Brewer’s wort is a very rich medium and has most everything that yeast require for a good fermentation. In fact, the practice of re-pitching yeast from one batch to another usually carries some autolyzed yeast with it and yeast extract is a good source of vitamins, amino acids and fatty acids. When yeast grows, amino acids and nitrogen are required for protein synthesis, sterols and fatty acids are used to build cell walls (yeast can synthesize these compounds as well as use external sources) and B-vitamins are used as co-factors in yeast metabolism.

Brewers typically do not add these sorts of nutrient blends unless brewing high adjunct or very high gravity brews. Zinc is one nutrient often added to wort, as yeast requires some zinc for growth. Wort zinc levels should be between 0.10–0.15 ppm. Zinc can come from copper when using copper brewing vessels, but most equipment is stainless steel, so zinc additions are helpful.

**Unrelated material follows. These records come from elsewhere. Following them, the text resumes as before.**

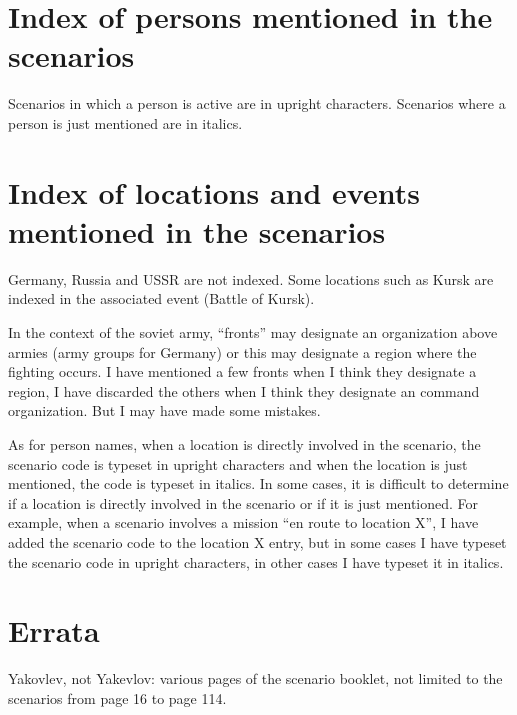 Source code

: \documentclass[a4paper,twocolumn]{article}
\begin{document}
\rmfamily
\section*{Index of persons mentioned in the scenarios}

Scenarios in which a person is active are in upright characters.
Scenarios where a person is just mentioned are in italics.

\vspace{3mm}


\section*{Index of locations and events mentioned in the scenarios}

Germany, Russia and USSR are not indexed. Some locations such as
Kursk are indexed in the associated event (Battle of Kursk).

\vspace{3mm}

In the context of the soviet army, ``fronts'' may designate an
organization above armies (army groups for Germany) or this may
designate a region where the fighting occurs. I have mentioned a few
fronts when I think they designate a region, I have discarded the
others when I think they designate an command organization.
But I may have made some mistakes.

\vspace{3mm}

As for person names, when a location is directly involved in the
scenario, the scenario code is typeset in upright characters and when
the location is just mentioned, the code is typeset in italics.
In some cases, it is difficult to determine if a location is directly
involved in the scenario or if it is just mentioned. For example, when
a scenario involves a mission ``en route to location X'', I have
added the scenario code to the location X entry, but in some cases I have
typeset the scenario code in upright characters, in other cases I have
typeset it in italics.

\vspace{3mm}


\section*{Errata}

Yakovlev, not Yakevlov: various pages of the scenario booklet, not limited
to the scenarios from page 16 to page 114.

\end{document}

One problem with adding zinc salts, such as zinc sulfate, is that much of the zinc is lost in trub. Biologically available forms of zinc can be enhanced by growing yeast in a zinc-enriched media and then drying the yeast for use as a yeast nutrient. This form of zinc has lower trub losses when added to the brew kettle.

I use such a product for every batch of beer we brew at our brewery and have used this nutrient, called Servomyces, for the last eight years. If wort is low in zinc, lagging fermentations are seen as well as poorly flocculating yeast. A friend of mine working for a very large brewery told me that they have a target yeast density following primary before transferring to the lagering tanks and that this brewery adjusts wort zinc levels to influence cell density after primary. If the cell density is too low, they back off on the zinc to reduce yeast flocculation. If the cell density is too high, the zinc dose is slightly increased.

In my experience brewing all-malt beers and some beers with about 25% adjunct, I have never felt the need to add any nutrients to wort other than zinc since wort is really the ideal nutrient source for hungry yeast cells!